Scanning the entries below, copy every line that contains the word "isacharequal".

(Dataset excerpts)
● ● ● ●

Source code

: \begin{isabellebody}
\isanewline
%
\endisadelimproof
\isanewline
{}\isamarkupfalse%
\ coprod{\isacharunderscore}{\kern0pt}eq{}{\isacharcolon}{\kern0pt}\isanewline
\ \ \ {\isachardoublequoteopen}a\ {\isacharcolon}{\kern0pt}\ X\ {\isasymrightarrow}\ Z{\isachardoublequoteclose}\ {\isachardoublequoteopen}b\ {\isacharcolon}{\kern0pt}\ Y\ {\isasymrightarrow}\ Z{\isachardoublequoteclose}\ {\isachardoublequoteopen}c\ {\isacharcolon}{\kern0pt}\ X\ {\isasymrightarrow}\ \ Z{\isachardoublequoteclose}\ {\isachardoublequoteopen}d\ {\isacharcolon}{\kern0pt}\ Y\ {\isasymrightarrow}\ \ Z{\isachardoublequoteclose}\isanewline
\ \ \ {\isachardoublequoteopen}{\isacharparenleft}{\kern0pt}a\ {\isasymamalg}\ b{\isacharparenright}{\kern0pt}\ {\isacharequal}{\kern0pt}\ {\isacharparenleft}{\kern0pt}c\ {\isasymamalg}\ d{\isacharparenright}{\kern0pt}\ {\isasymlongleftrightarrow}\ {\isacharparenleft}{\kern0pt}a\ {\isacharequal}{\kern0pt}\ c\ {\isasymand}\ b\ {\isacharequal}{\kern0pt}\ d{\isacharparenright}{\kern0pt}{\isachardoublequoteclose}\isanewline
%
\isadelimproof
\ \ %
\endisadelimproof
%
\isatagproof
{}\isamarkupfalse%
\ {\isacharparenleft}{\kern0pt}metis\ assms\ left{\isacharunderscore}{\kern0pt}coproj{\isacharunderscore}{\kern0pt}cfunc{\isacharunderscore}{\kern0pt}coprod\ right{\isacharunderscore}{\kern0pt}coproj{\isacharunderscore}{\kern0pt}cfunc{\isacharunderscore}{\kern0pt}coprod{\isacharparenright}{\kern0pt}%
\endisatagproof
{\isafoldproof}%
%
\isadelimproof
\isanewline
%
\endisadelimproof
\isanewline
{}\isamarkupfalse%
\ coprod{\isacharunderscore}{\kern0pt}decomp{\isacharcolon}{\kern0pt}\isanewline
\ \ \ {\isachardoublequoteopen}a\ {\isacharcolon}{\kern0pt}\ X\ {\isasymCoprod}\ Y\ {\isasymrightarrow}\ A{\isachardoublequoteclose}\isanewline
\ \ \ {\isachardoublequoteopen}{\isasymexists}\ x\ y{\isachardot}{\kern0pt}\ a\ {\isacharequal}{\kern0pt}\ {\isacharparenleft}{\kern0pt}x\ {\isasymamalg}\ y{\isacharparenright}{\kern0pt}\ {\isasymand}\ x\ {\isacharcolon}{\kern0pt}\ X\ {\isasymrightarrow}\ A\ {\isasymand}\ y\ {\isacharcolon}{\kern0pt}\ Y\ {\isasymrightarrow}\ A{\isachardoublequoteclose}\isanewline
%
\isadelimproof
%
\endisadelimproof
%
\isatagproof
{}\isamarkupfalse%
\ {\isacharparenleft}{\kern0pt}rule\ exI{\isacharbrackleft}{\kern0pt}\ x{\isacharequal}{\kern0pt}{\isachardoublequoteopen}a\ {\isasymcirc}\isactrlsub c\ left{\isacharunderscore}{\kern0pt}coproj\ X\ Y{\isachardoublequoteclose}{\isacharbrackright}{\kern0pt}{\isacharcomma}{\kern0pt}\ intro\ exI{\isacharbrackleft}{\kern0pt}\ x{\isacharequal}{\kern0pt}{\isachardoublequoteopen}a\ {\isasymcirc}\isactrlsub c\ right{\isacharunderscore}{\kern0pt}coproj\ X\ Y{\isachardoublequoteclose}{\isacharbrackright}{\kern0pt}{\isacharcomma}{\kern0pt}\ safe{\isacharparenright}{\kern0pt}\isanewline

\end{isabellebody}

● ● ● ●

> _THE COMPLETED TASK_
\ \ \ {\isachardoublequoteopen}{\isacharparenleft}{\kern0pt}a\ {\isasymamalg}\ b{\isacharparenright}{\kern0pt}\ {\isacharequal}{\kern0pt}\ {\isacharparenleft}{\kern0pt}c\ {\isasymamalg}\ d{\isacharparenright}{\kern0pt}\ {\isasymlongleftrightarrow}\ {\isacharparenleft}{\kern0pt}a\ {\isacharequal}{\kern0pt}\ c\ {\isasymand}\ b\ {\isacharequal}{\kern0pt}\ d{\isacharparenright}{\kern0pt}{\isachardoublequoteclose}\isanewline
\ \ \ {\isachardoublequoteopen}{\isasymexists}\ x\ y{\isachardot}{\kern0pt}\ a\ {\isacharequal}{\kern0pt}\ {\isacharparenleft}{\kern0pt}x\ {\isasymamalg}\ y{\isacharparenright}{\kern0pt}\ {\isasymand}\ x\ {\isacharcolon}{\kern0pt}\ X\ {\isasymrightarrow}\ A\ {\isasymand}\ y\ {\isacharcolon}{\kern0pt}\ Y\ {\isasymrightarrow}\ A{\isachardoublequoteclose}\isanewline
\ {\isacharparenleft}{\kern0pt}rule\ exI{\isacharbrackleft}{\kern0pt}\ x{\isacharequal}{\kern0pt}{\isachardoublequoteopen}a\ {\isasymcirc}\isactrlsub c\ left{\isacharunderscore}{\kern0pt}coproj\ X\ Y{\isachardoublequoteclose}{\isacharbrackright}{\kern0pt}{\isacharcomma}{\kern0pt}\ intro\ exI{\isacharbrackleft}{\kern0pt}\ x{\isacharequal}{\kern0pt}{\isachardoublequoteopen}a\ {\isasymcirc}\isactrlsub c\ right{\isacharunderscore}{\kern0pt}coproj\ X\ Y{\isachardoublequoteclose}{\isacharbrackright}{\kern0pt}{\isacharcomma}{\kern0pt}\ safe{\isacharparenright}{\kern0pt}\isanewline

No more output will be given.